WHAT IS REQUIRED: Your result should be the lines holding the word "dans", copied from the entries below.

SOURCE INFORMATION:
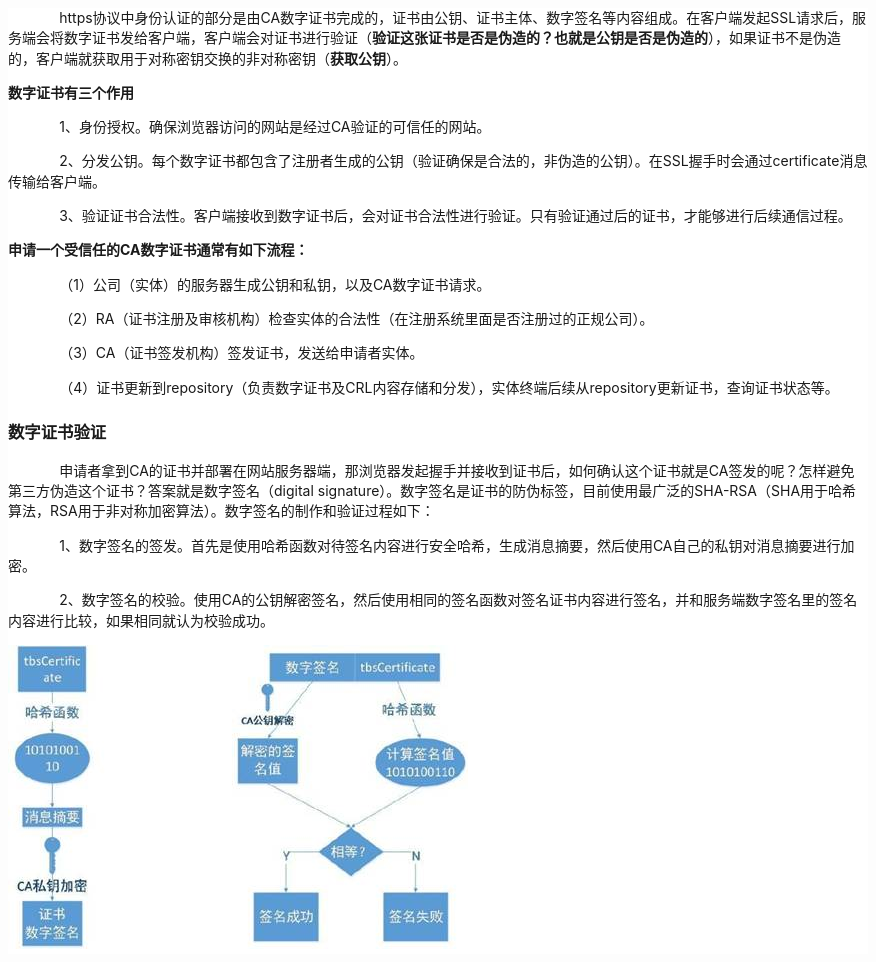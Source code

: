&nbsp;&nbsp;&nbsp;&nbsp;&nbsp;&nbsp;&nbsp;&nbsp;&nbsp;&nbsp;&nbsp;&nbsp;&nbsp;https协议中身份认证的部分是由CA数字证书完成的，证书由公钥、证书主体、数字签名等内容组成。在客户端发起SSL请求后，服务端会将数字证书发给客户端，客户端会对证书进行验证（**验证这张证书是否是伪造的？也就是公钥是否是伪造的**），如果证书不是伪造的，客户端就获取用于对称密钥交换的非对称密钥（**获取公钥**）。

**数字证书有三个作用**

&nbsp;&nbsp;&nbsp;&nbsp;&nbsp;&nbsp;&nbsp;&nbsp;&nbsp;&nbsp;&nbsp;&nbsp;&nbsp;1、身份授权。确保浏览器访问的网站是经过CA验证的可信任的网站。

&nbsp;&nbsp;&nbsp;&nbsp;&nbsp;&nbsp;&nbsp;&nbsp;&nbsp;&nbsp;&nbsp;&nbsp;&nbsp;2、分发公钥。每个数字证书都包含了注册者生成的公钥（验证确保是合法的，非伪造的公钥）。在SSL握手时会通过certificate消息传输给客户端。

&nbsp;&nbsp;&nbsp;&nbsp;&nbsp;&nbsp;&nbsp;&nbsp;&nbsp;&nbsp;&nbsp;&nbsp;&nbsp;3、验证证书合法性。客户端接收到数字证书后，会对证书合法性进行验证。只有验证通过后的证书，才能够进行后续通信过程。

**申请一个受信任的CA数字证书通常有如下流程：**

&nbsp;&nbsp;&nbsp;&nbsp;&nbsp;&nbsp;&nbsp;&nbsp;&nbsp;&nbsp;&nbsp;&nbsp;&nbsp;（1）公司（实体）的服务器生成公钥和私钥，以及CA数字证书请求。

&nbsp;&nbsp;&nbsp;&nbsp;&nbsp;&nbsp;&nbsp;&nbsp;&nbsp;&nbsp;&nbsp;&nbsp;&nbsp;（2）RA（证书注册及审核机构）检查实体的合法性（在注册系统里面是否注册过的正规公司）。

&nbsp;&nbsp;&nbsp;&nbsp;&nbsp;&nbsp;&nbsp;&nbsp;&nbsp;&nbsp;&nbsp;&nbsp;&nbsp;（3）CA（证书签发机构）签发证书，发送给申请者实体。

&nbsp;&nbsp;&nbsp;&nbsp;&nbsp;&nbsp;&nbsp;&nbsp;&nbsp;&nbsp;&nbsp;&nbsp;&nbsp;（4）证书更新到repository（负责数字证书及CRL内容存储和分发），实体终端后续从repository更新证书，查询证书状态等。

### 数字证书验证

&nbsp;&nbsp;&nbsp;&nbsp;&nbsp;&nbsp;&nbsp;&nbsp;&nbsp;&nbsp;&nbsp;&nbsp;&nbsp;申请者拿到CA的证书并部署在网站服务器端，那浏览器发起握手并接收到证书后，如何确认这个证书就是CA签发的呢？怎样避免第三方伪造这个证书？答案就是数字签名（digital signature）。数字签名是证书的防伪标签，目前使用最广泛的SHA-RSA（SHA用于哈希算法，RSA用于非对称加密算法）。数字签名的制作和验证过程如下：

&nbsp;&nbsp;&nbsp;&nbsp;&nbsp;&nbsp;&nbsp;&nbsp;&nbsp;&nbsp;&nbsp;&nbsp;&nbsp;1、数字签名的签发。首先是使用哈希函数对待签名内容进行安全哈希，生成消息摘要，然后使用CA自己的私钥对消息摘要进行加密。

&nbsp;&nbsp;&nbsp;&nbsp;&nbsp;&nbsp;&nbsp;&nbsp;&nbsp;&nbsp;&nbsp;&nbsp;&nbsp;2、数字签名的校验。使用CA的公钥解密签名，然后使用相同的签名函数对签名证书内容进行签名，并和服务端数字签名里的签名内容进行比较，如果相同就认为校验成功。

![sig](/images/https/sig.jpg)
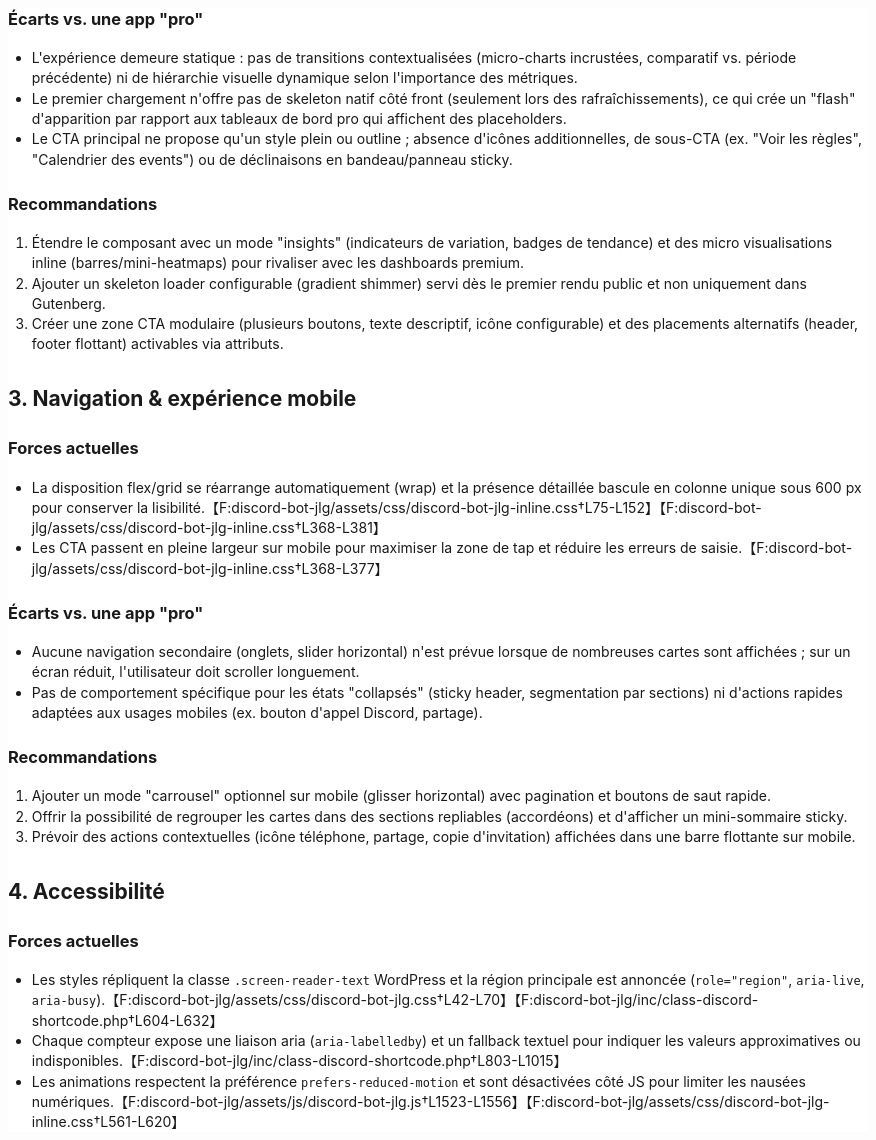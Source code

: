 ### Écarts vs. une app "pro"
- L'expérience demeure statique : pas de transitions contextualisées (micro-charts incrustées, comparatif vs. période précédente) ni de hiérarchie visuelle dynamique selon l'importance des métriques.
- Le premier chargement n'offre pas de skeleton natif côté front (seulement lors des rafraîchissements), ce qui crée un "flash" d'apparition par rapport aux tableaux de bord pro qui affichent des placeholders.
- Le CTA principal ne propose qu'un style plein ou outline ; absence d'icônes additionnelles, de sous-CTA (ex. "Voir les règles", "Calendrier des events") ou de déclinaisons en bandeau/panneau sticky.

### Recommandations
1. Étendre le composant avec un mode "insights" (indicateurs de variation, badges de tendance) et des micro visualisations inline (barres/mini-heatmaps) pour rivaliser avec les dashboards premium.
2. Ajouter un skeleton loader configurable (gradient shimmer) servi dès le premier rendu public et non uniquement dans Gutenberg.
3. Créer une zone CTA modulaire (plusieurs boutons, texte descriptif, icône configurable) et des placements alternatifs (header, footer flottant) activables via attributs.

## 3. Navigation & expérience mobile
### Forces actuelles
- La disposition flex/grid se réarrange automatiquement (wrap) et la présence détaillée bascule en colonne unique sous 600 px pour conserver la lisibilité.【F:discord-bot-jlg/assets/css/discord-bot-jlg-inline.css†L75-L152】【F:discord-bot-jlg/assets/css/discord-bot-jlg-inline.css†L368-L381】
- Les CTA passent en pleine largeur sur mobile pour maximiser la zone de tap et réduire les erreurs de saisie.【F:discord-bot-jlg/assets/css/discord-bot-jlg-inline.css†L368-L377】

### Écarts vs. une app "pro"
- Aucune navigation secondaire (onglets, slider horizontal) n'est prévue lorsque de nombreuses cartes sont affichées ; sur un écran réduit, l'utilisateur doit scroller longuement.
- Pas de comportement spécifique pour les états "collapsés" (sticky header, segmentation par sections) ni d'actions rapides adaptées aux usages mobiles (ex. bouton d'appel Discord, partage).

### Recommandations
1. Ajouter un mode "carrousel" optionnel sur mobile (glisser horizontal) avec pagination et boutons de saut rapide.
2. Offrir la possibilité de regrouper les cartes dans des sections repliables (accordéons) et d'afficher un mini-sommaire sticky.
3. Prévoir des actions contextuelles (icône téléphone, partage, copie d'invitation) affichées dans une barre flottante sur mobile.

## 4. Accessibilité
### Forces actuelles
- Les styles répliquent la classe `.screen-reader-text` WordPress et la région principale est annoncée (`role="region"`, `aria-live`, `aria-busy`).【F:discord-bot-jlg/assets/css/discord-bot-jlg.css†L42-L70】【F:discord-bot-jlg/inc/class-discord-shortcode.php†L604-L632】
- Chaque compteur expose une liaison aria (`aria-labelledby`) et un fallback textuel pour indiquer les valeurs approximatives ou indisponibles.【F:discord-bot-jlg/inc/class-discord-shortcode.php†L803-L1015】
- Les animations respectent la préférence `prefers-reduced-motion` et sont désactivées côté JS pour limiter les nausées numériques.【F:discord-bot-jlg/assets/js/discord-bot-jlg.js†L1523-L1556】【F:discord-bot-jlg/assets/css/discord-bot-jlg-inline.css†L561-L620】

SOLVED PROBLEM:
2. Ajouter un skeleton loader configurable (gradient shimmer) servi dès le premier rendu public et non uniquement dans Gutenberg.
2. Offrir la possibilité de regrouper les cartes dans des sections repliables (accordéons) et d'afficher un mini-sommaire sticky.
3. Prévoir des actions contextuelles (icône téléphone, partage, copie d'invitation) affichées dans une barre flottante sur mobile.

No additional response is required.